The Global Politics of FoodThe Campaign to Humanize the Coffee Trade

Worlds Apart
These farmers are the poorest and most powerless part of the global coffee trade. And it's a massive industry: The world trades more coffee than any commodity except petroleum (and illegal drugs). But the farmers say they don't know what happens to their beans once they sell them to the coyote. They don't realize that he sells them to a processor, then the processor might sell them to an exporter. The exporter ships the beans to an importer in another country, like the United States. The importer sells them to a roaster. The roaster sells them to a coffee shop, which sells the coffee to you, and everybody makes a healthy profit along the way—except the small farmers who grow it.

When I ask the farmers if they have any idea how much stores in the United States charge for high-quality Guatemalan coffee, they shake their heads, they have no idea. When I tell them that a typical coffee shop in Washington, D.C., sells Guatemalan beans for more than $9 per pound—compared to the 50 cents they get for growing it—the farmers just stand there, looking puzzled. Then one of them pulls a calculator out of his hip pocket—it's so dirty and scratched, you can hardly see through the screen. My interpreter, Xenia Barahona, helps him convert dollars into local quetzales.

The farmers gasp and start murmuring when they hear the price.

"They're just amazed at how much a consumer pays for it," the interpreter says," and they keep just saying, '6,600-something-something quetzales!'—they're repeating it over and over again. It's an enormous difference from what they actually get. It's a huge amount of money."

A New Version of Global Trade

The Fair Trade label
Now activists have devised a cure that they call the "Fair Trade System." They say it can help farmers make more money than ever before and flex some power over their lives.

On a recent morning, I joined one of the system's organizers, a man named Guillermo Denaux. He's heading to a meeting with some Fair Trade farmers to see how things have been going. And that means that his four-wheel-drive car is straining to climb an insane, rocky path next to a cliff, way up in Guatemala's mountains.

"See that peak?" Denaxu says, as he points to a range that's lush with jungle and partly hidden by clouds. It's an unnerving moment when he takes one hand off the wheel, because if the car swerves only two feet, it will plunge down the side of the mountain. "The farmers' village is in those clouds. It's the end of the world," he laughs.

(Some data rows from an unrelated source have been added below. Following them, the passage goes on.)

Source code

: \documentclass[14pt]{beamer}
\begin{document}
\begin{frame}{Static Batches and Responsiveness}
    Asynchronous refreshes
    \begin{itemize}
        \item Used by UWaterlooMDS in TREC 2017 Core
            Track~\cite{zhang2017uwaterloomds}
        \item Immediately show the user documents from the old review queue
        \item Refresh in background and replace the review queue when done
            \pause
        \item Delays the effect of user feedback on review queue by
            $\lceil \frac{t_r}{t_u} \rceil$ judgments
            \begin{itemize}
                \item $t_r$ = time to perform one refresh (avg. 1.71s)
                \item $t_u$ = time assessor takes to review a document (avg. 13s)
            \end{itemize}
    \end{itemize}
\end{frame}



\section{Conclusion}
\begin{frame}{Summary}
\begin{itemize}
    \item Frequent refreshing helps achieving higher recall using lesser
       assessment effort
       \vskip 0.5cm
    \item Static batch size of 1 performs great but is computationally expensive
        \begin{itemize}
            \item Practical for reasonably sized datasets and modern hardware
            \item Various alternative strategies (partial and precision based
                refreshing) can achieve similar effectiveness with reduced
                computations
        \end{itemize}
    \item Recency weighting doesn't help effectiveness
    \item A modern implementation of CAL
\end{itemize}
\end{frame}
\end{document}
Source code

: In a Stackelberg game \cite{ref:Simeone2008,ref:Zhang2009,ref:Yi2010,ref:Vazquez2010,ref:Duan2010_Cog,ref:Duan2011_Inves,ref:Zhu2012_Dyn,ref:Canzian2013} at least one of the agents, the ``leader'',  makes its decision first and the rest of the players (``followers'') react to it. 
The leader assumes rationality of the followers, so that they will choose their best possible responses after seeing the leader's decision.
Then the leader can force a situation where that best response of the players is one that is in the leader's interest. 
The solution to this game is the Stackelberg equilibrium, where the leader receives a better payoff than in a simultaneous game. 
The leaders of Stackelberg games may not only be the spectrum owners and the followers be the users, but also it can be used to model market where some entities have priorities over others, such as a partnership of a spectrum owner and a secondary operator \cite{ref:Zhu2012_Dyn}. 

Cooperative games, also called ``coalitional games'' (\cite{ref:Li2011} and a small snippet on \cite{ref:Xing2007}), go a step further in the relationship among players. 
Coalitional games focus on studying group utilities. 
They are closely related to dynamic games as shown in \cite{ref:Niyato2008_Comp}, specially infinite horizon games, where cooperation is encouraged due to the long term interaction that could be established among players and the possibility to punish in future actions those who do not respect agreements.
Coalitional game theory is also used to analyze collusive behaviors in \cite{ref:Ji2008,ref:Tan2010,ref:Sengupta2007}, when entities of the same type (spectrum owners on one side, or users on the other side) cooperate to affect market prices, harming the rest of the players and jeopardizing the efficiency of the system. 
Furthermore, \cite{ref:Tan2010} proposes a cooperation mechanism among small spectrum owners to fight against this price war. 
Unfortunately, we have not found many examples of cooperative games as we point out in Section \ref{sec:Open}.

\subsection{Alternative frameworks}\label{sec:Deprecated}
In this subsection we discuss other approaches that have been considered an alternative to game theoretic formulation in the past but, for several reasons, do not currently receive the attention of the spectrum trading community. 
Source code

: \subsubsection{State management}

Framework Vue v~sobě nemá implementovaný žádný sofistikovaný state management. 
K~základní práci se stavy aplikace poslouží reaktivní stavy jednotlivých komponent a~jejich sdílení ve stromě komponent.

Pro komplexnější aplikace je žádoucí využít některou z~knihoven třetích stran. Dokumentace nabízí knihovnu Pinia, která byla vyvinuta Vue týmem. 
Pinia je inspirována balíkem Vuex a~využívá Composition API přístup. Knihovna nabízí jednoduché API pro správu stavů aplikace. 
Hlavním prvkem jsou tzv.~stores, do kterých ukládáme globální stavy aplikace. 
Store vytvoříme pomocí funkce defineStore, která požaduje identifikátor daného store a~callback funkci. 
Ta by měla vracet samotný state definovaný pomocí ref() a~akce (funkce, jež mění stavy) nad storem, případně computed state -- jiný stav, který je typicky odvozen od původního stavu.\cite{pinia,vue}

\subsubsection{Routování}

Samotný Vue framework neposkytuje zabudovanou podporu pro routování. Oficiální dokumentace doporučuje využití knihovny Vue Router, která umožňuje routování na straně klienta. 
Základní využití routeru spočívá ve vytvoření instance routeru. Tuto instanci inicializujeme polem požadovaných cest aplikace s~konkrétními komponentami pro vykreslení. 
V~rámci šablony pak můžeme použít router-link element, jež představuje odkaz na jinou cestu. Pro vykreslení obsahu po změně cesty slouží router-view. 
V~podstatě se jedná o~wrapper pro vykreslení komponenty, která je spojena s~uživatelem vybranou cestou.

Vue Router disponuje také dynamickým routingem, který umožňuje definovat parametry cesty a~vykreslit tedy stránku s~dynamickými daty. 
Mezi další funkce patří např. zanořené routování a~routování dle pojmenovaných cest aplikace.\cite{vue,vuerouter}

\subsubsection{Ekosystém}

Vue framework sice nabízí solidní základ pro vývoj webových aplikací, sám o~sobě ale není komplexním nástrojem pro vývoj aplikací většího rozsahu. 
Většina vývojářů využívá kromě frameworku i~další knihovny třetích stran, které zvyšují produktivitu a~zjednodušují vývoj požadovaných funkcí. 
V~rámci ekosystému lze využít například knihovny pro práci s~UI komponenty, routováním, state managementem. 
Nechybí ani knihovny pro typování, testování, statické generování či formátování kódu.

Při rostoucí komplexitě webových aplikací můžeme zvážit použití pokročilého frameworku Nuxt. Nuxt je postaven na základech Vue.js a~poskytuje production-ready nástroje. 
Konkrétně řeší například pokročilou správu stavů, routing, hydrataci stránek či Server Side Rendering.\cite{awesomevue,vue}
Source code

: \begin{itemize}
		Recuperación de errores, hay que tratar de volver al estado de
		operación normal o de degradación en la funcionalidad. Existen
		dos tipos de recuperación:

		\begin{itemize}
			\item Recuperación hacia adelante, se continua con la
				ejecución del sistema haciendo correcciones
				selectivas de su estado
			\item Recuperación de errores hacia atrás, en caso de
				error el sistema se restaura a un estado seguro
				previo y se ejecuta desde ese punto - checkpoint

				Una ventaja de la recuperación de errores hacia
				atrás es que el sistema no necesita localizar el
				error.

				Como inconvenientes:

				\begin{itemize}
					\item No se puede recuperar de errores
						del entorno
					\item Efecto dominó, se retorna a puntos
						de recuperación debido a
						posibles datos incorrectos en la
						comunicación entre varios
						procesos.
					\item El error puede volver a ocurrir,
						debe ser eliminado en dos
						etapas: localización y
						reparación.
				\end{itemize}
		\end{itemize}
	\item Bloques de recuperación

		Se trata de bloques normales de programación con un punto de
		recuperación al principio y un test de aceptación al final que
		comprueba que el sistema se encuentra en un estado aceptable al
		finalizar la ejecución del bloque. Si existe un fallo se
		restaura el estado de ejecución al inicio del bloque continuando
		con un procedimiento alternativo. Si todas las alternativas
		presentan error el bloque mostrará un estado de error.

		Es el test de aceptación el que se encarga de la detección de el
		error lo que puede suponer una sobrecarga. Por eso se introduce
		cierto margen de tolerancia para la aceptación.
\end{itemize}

A group of European activists founded Fair Trade in the late 1980s. The program spread to the United States a few years ago. Here's how it works:

  1. First, they've signed up roughly 300 groups of coffee farmers in countries from Indonesia to Kenya to Peru. They'll only sign up small, family farmers who market their coffee together in community co-ops—no corporate plantations allowed.
  2. Second, they've figured out how much money a typical farmer needs to support a family of five: decent food, clothes, kids in school, health care. And then the system basically guarantees that the farmers can sell their coffee for enough money per pound to achieve that.